Go to the admin portal of your Identity Manager tenant and then locate your Azure AD Identity Provider you have already created.


Scroll down until you find ‘Just-in-Time User Provisioning, select Enable and fill in both the Directory Name and the Domains fields. It doesn’t matter what its called for this situation. Click Save.



Now go back to the Azure AD admin portal, and go to the ‘Identity Manager’ SAML App you have already created Enterprise Applications and go to ‘Single Sign On’



We now need to look for the ‘User Attributes’ section to adjust this to satisfy the JIT user creation requirements. Select ‘View and Edit all other user attributes’ and set the attributes to match those below.


Note: Yes this seems weird but remember Azure AD isn't a real Active Directory and does not have a full list of user attributes. Identity Manager needs these attributes to have valid values at a minimum in order to successfully create the account using JIT. 

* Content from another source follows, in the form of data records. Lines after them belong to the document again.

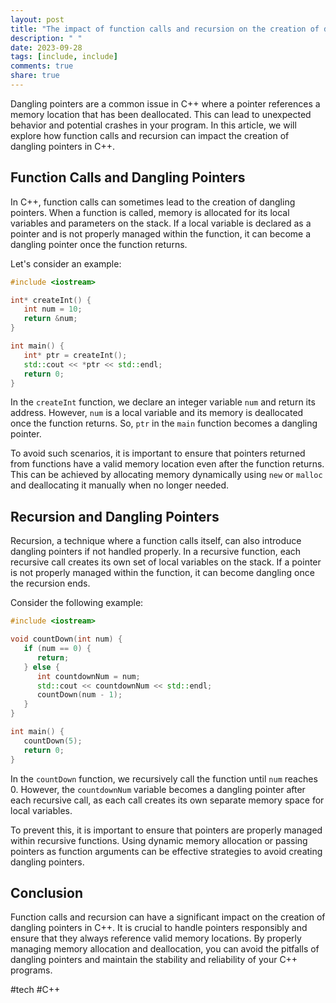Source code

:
 ```yaml
---
layout: post
title: "The impact of function calls and recursion on the creation of dangling pointers in C++"
description: " "
date: 2023-09-28
tags: [include, include]
comments: true
share: true
---
```


Dangling pointers are a common issue in C++ where a pointer references a memory location that has been deallocated. This can lead to unexpected behavior and potential crashes in your program. In this article, we will explore how function calls and recursion can impact the creation of dangling pointers in C++.

## Function Calls and Dangling Pointers

In C++, function calls can sometimes lead to the creation of dangling pointers. When a function is called, memory is allocated for its local variables and parameters on the stack. If a local variable is declared as a pointer and is not properly managed within the function, it can become a dangling pointer once the function returns.

Let's consider an example:

```cpp
#include <iostream>

int* createInt() {
   int num = 10;
   return &num;
}

int main() {
   int* ptr = createInt();
   std::cout << *ptr << std::endl;
   return 0;
}
```

In the `createInt` function, we declare an integer variable `num` and return its address. However, `num` is a local variable and its memory is deallocated once the function returns. So, `ptr` in the `main` function becomes a dangling pointer.

To avoid such scenarios, it is important to ensure that pointers returned from functions have a valid memory location even after the function returns. This can be achieved by allocating memory dynamically using `new` or `malloc` and deallocating it manually when no longer needed.

## Recursion and Dangling Pointers

Recursion, a technique where a function calls itself, can also introduce dangling pointers if not handled properly. In a recursive function, each recursive call creates its own set of local variables on the stack. If a pointer is not properly managed within the function, it can become dangling once the recursion ends.

Consider the following example:

```cpp
#include <iostream>

void countDown(int num) {
   if (num == 0) {
      return;
   } else {
      int countdownNum = num;
      std::cout << countdownNum << std::endl;
      countDown(num - 1);
   }
}

int main() {
   countDown(5);
   return 0;
}
```

In the `countDown` function, we recursively call the function until `num` reaches 0. However, the `countdownNum` variable becomes a dangling pointer after each recursive call, as each call creates its own separate memory space for local variables.

To prevent this, it is important to ensure that pointers are properly managed within recursive functions. Using dynamic memory allocation or passing pointers as function arguments can be effective strategies to avoid creating dangling pointers.

## Conclusion

Function calls and recursion can have a significant impact on the creation of dangling pointers in C++. It is crucial to handle pointers responsibly and ensure that they always reference valid memory locations. By properly managing memory allocation and deallocation, you can avoid the pitfalls of dangling pointers and maintain the stability and reliability of your C++ programs.

#tech #C++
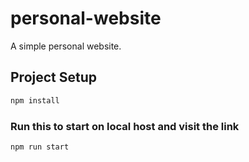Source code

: # personal-website

A simple personal website.

## Project Setup

```sh
npm install
```

### Run this to start on local host and visit the link

```sh
npm run start
```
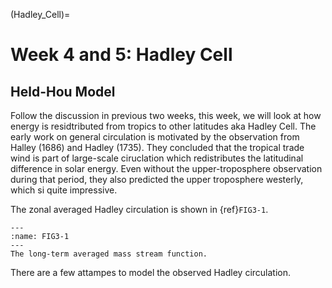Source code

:(Hadley_Cell)=
# Week 4 and 5: Hadley Cell 
## Held-Hou Model

Follow the discussion in previous two weeks, this week, we will look at how energy is residtributed from tropics to other latitudes aka Hadley Cell. The early work on general circulation is motivated by the observation from Halley (1686) and Hadley (1735). They concluded that the tropical trade wind is part of large-scale ciruclation which redistributes the latitudinal difference in solar energy. Even without the upper-troposphere observation during that period, they also predicted the upper troposphere westerly, which si quite impressive. 

The zonal averaged Hadley circulation is shown in {ref}`FIG3-1`. 


```{figure} ../tropical-dynamics-figures/mass_stream_function.png
---
:name: FIG3-1
---
The long-term averaged mass stream function. 
``` 

There are a few attampes to model the observed Hadley circulation. 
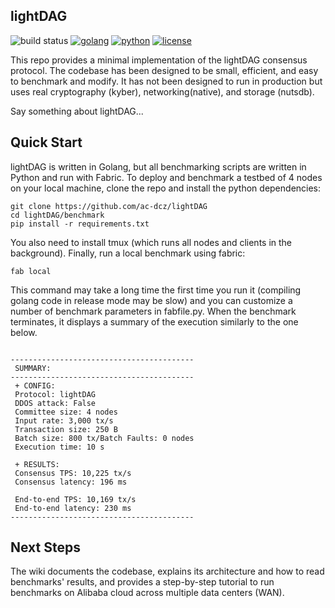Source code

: ## lightDAG

![build status](https://img.shields.io/github/actions/workflow/status/asonnino/hotstuff/rust.yml?style=flat-square&logo=GitHub&logoColor=white&link=https%3A%2F%2Fgithub.com%2Fasonnino%2Fhotstuff%2Factions)
[![golang](https://img.shields.io/badge/golang-1.21.1-blue?style=flat-square&logo=golang)](https://www.rust-lang.org)
[![python](https://img.shields.io/badge/python-3.9-blue?style=flat-square&logo=python&logoColor=white)](https://www.python.org/downloads/release/python-390/)
[![license](https://img.shields.io/badge/license-Apache-blue.svg?style=flat-square)](LICENSE)

This repo provides a minimal implementation of the lightDAG consensus protocol. The codebase has been designed to be small, efficient, and easy to benchmark and modify. It has not been designed to run in production but uses real cryptography (kyber), networking(native), and storage (nutsdb).

Say something about lightDAG...

## Quick Start

lightDAG is written in Golang, but all benchmarking scripts are written in Python and run with Fabric. To deploy and benchmark a testbed of 4 nodes on your local machine, clone the repo and install the python dependencies:

```shell
git clone https://github.com/ac-dcz/lightDAG
cd lightDAG/benchmark
pip install -r requirements.txt
```

You also need to install tmux (which runs all nodes and clients in the background).
Finally, run a local benchmark using fabric:

```shell
fab local
```

This command may take a long time the first time you run it (compiling golang code in release mode may be slow) and you can customize a number of benchmark parameters in fabfile.py. When the benchmark terminates, it displays a summary of the execution similarly to the one below.

```

-----------------------------------------
 SUMMARY:
-----------------------------------------
 + CONFIG:
 Protocol: lightDAG 
 DDOS attack: False 
 Committee size: 4 nodes
 Input rate: 3,000 tx/s
 Transaction size: 250 B
 Batch size: 800 tx/Batch Faults: 0 nodes
 Execution time: 10 s

 + RESULTS:
 Consensus TPS: 10,225 tx/s
 Consensus latency: 196 ms

 End-to-end TPS: 10,169 tx/s
 End-to-end latency: 230 ms
-----------------------------------------

```

## Next Steps
The wiki documents the codebase, explains its architecture and how to read benchmarks' results, and provides a step-by-step tutorial to run benchmarks on Alibaba cloud across multiple data centers (WAN).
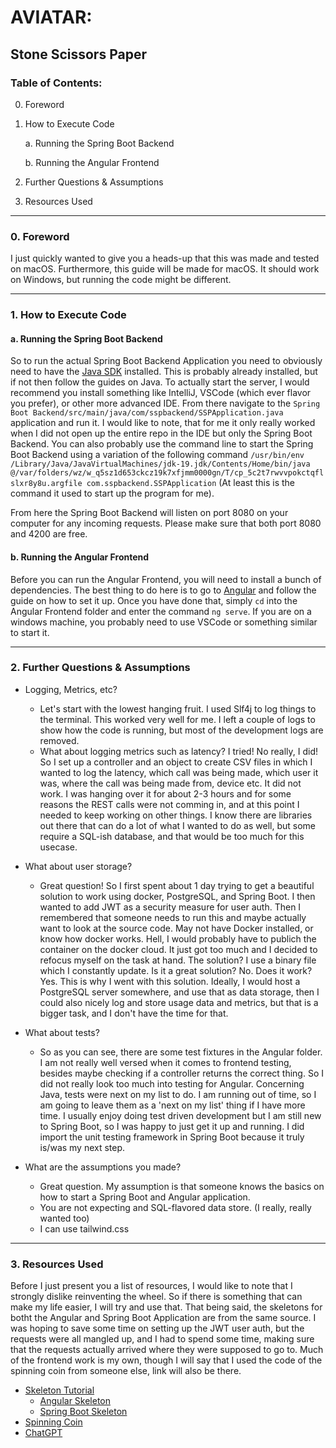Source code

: 
# AVIATAR:

## Stone Scissors Paper

### Table of Contents:

0. Foreword

1. How to Execute Code

    a. Running the Spring Boot Backend

    b. Running the Angular Frontend

2. Further Questions & Assumptions

3. Resources Used
---

### 0. Foreword

I just quickly wanted to give you a heads-up that this was made and tested on macOS. Furthermore, this guide will be made for macOS. It should work on Windows, but running the code might be different.


---

### 1. How to Execute Code

#### a. Running the Spring Boot Backend

So to run the actual Spring Boot Backend Application you need to obviously need to have the [Java SDK](https://www.oracle.com/java/technologies/downloads/) installed. This is probably already installed, but if not then follow the guides on Java. To actually start the server, I would recommend you install something like IntelliJ, VSCode (which ever flavor you prefer), or other more advanced IDE. From there navigate to the ```Spring Boot Backend/src/main/java/com/sspbackend/SSPApplication.java``` application and run it. I would like to note, that for me it only really worked when I did not open up the entire repo in the IDE but only the Spring Boot Backend. You can also probably use the command line to start the Spring Boot Backend using a variation of the following command ```/usr/bin/env /Library/Java/JavaVirtualMachines/jdk-19.jdk/Contents/Home/bin/java @/var/folders/wz/w_q5sz1d653ckcz19k7xfjmm0000gn/T/cp_5c2t7rwvvpokctqflslxr8y8u.argfile com.sspbackend.SSPApplication``` (At least this is the command it used to start up the program for me). 

From here the Spring Boot Backend will listen on port 8080 on your computer for any incoming requests. Please make sure that both port 8080 and 4200 are free.

#### b. Running the Angular Frontend

Before you can run the Angular Frontend, you will need to install a bunch of dependencies. The best thing to do here is to go to [Angular](https://angular.io/guide/setup-local) and follow the guide on how to set it up. Once you have done that, simply ```cd``` into the Angular Frontend folder and enter the command ```ng serve```. If you are on a windows machine, you probably need to use VSCode or something similar to start it.

---

### 2. Further Questions & Assumptions

 - Logging, Metrics, etc?
	 - Let's start with the lowest hanging fruit. I used Slf4j to log things to the terminal. This worked very well for me. I left a couple of logs to show how the code is running, but most of the development logs are removed. 
     - What about logging metrics such as latency? I tried! No really, I did! So I set up a controller and an object to create CSV files in which I wanted to log the latency, which call was being made, which user it was, where the call was being made from, device etc. It did not work. I was hanging over it for about 2-3 hours and for some reasons the REST calls were not comming in, and at this point I needed to keep working on other things. I know there are libraries out there that can do a lot of what I wanted to do as well, but some require a SQL-ish database, and that would be too much for this usecase.
	 
 - What about user storage?
    - Great question! So I first spent about 1 day trying to get a beautiful solution to work using docker, PostgreSQL, and Spring Boot. I then wanted to
    add JWT as a security measure for user auth. Then I remembered that someone needs to run this and maybe actually want to look at the source code. May not have Docker installed, or know how docker works. Hell, I would probably have to publich the container on the docker cloud. It just got too much and I decided to refocus myself on the task at hand. The solution? I use a binary file which I constantly update. Is it a great solution? No. Does it work? Yes. This is why I went with this solution. Ideally, I would host a PostgreSQL server somewhere, and use that as data storage, then I could also nicely log and store usage data and metrics, but that is a bigger task, and I don't have the time for that.

 - What about tests?
    - So as you can see, there are some test fixtures in the Angular folder. I am not really well versed when it comes to frontend testing, besides maybe checking if a controller returns the correct thing. So I did not really look too much into testing for Angular. Concerning Java, tests were next on my list to do. I am running out of time, so I am going to leave them as a 'next on my list' thing if I have more time. I usually enjoy doing test driven development but I am still new to Spring Boot, so I was happy to just get it up and running. I did import the unit testing framework in Spring Boot because it truly is/was my next step.
	 
 - What are the assumptions you made?
	 - Great question. My assumption is that someone knows the basics on how to start a Spring Boot and Angular application. 
     - You are not expecting and SQL-flavored data store. (I really, really wanted too)
     - I can use tailwind.css
---

### 3. Resources Used

Before I just present you a list of resources, I would like to note that I strongly dislike reinventing the wheel. So if there is something that can make my life easier, I will try and use that. That being said, the skeletons for botht the Angular and Spring Boot Application are from the same source. I was hoping to save some time on setting up the JWT user auth, but the requests were all mangled up, and I had to spend some time, making sure that the requests actually arrived where they were supposed to go to. Much of the frontend work is my own, though I will say that I used the code of the spinning coin from someone else, link will also be there. 

- [Skeleton Tutorial](https://www.javainuse.com/spring/ang7-jwt)
    - [Angular Skeleton](https://github.com/JavaInUse/angular7-jwt)
    - [Spring Boot Skeleton](https://www.javainuse.com/zip/spring/boot/ang-spring-boot-jwt.rar)
- [Spinning Coin](https://codepen.io/augustinhiebel/pen/vYZQbGV)
- [ChatGPT](chat.openai.com)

Azure AD does not (or at least I couldn’t find them with Powershell) valid user attributes for firstName, lastName etc. so by using user.mail it’s a value that 100% exists. 

Now we can press Save here in Azure and invite our Guest Users.



The last thing we need to ensure is that our Guest Accounts are entitled to use the Identity Manager ‘Enterprise Application’ in Azure Active Directory.

The easiest way to entitle this for our scenario is to create a new Group in Azure Active Directory and set the Membership type to be ‘Dynamic User’

Go to Azure Active Directory -> Groups then New Group and select Security, fill in a name and set it to be Dynamic User.

Select Add dynamic query and go to Dynamic membership rules. Leave it as Simple rule and set the rule like below:


Because we don’t want to have to add a user every time to use this Application, we can just add this dynamic group and every guest user will automatically entitled. This isn’t mandatory, it is just an easy way to enable Guest Users to authentication to Identity Manager.

Inviting Users

Inviting users is a straight forward process. You only need to enter their email and then they will receive an invitation email that they need to accept to finalise the account creation.

Go to your Azure AD admin portal and click on ‘Manage Users’ then ‘New Guest User’



Then just fill out the form like below and they will receive an invitation


First Time logging in as a ‘Guest Account’ Process

In Identity Manager we obviously need to be using Azure AD as the authentication method in the Access Policy. It doesn’t have to be the only one but in order to authenticate as a Guest Account we need to use the Azure authentication method in order to login as this account.

Go to your Identity Manager URL or Workspace ONE App (depending on your Access Policy). If the Access Policy is set up correctly you will see the Azure AD login page and enter the Guest Account details.



Now this is the cool part:


Because the Guest Account I created was an Azure AD account in my Company Organisation it also inherits any federation or conditional access policies that the other Directory has as well. We are using VMware Identity Manager for authentication into Microsoft Services at VMware. As a result, I also need to pass any authentication steps assigned to my VMware account before I can successfully login.

Once I finish all these steps I am then redirected and logged into Identity Manager.


When I go back to Identity Manager, I also now have a JIT account created in that Just-in-Time directory I recently created.